▸ Exercise material
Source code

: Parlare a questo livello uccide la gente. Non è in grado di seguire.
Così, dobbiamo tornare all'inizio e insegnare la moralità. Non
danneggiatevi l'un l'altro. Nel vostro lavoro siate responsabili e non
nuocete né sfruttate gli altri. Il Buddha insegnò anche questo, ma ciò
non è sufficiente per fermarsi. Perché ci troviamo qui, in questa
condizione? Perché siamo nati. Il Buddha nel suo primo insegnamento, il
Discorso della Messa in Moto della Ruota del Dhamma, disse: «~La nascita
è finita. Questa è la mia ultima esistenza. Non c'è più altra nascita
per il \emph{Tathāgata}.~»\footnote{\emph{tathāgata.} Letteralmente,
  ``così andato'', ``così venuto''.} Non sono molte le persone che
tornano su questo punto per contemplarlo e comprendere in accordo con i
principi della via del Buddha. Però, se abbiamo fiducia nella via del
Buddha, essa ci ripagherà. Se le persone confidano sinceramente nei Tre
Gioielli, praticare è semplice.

* * *

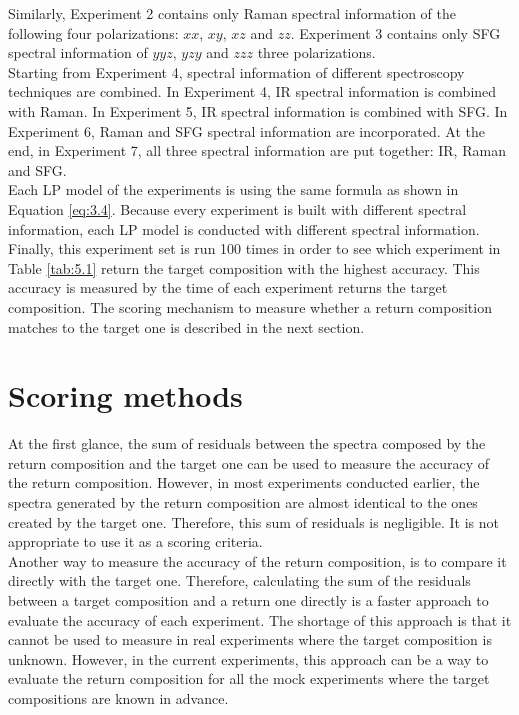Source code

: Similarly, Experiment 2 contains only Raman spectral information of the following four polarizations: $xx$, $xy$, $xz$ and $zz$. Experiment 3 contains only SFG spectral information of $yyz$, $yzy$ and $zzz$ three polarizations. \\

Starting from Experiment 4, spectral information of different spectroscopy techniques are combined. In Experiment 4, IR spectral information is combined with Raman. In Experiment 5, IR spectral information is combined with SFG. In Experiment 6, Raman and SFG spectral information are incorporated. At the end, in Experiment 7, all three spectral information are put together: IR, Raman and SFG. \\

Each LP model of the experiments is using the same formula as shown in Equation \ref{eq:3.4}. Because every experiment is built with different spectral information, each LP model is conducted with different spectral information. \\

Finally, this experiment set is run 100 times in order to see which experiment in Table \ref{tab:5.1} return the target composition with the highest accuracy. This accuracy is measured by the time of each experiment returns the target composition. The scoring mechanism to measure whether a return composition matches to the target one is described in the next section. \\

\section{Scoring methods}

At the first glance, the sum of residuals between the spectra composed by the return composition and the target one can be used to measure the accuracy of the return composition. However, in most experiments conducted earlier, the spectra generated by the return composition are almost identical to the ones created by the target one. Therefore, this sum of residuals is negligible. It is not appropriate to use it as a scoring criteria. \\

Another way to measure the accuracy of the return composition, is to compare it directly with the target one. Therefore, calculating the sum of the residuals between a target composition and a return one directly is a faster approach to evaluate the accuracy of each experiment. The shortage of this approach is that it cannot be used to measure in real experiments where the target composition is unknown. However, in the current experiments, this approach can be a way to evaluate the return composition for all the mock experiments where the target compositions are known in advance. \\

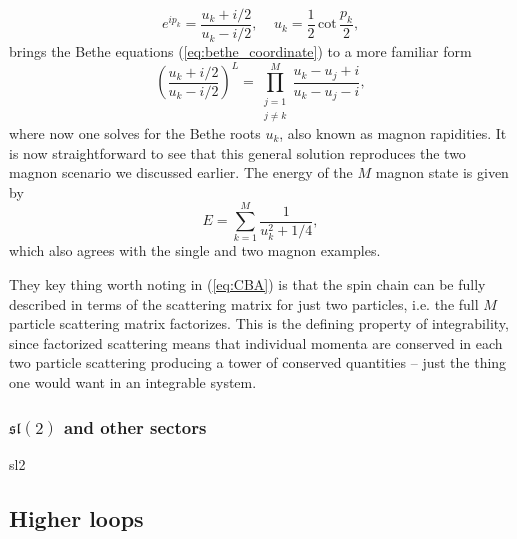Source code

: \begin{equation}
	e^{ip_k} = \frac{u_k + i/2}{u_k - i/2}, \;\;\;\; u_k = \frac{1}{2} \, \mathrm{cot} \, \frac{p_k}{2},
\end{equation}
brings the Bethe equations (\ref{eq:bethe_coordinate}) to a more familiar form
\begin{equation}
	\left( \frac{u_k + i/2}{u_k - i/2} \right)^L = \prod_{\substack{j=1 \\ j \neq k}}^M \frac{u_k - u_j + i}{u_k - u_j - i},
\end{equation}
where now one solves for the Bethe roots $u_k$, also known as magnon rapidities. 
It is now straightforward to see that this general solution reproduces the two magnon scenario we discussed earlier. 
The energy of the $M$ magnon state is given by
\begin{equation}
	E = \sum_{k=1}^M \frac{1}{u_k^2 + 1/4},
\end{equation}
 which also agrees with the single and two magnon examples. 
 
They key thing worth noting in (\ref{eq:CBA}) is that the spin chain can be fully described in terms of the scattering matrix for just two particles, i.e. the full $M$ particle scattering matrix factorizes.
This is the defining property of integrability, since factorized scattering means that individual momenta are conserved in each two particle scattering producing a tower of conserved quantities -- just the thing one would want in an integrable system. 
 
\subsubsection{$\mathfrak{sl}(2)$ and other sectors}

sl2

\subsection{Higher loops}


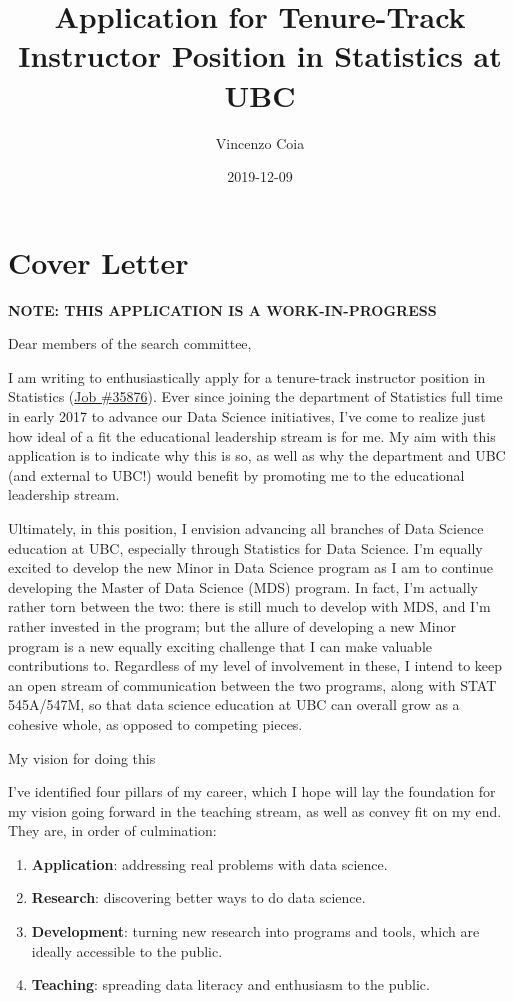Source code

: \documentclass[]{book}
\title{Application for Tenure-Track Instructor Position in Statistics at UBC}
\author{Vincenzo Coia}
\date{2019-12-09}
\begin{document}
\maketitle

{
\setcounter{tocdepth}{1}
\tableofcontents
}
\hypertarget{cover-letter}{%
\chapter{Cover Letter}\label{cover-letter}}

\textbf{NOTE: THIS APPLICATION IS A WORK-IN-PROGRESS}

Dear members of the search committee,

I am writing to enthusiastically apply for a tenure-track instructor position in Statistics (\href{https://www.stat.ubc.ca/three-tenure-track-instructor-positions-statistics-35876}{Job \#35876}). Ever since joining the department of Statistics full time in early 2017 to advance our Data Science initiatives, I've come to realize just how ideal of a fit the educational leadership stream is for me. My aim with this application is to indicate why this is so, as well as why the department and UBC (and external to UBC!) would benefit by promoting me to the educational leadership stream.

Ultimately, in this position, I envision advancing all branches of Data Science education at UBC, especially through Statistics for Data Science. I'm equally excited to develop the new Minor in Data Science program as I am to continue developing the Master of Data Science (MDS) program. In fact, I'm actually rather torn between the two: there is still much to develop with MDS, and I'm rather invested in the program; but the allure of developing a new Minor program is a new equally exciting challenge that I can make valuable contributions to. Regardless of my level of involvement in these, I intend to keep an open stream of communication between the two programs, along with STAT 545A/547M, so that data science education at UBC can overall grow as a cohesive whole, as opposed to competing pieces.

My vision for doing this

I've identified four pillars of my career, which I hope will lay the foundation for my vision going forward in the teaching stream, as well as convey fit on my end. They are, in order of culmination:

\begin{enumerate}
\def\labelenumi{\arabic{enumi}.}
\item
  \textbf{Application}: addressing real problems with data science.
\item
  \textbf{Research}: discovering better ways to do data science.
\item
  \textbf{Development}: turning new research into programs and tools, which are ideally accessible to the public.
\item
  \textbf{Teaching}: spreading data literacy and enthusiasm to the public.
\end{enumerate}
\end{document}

▸ Work to be completed
Some lines contain the word "thing". Pull each one out of the listing.

▸ Result of the task
They key thing worth noting in (\ref{eq:CBA}) is that the spin chain can be fully described in terms of the scattering matrix for just two particles, i.e. the full $M$ particle scattering matrix factorizes.
This is the defining property of integrability, since factorized scattering means that individual momenta are conserved in each two particle scattering producing a tower of conserved quantities -- just the thing one would want in an integrable system. 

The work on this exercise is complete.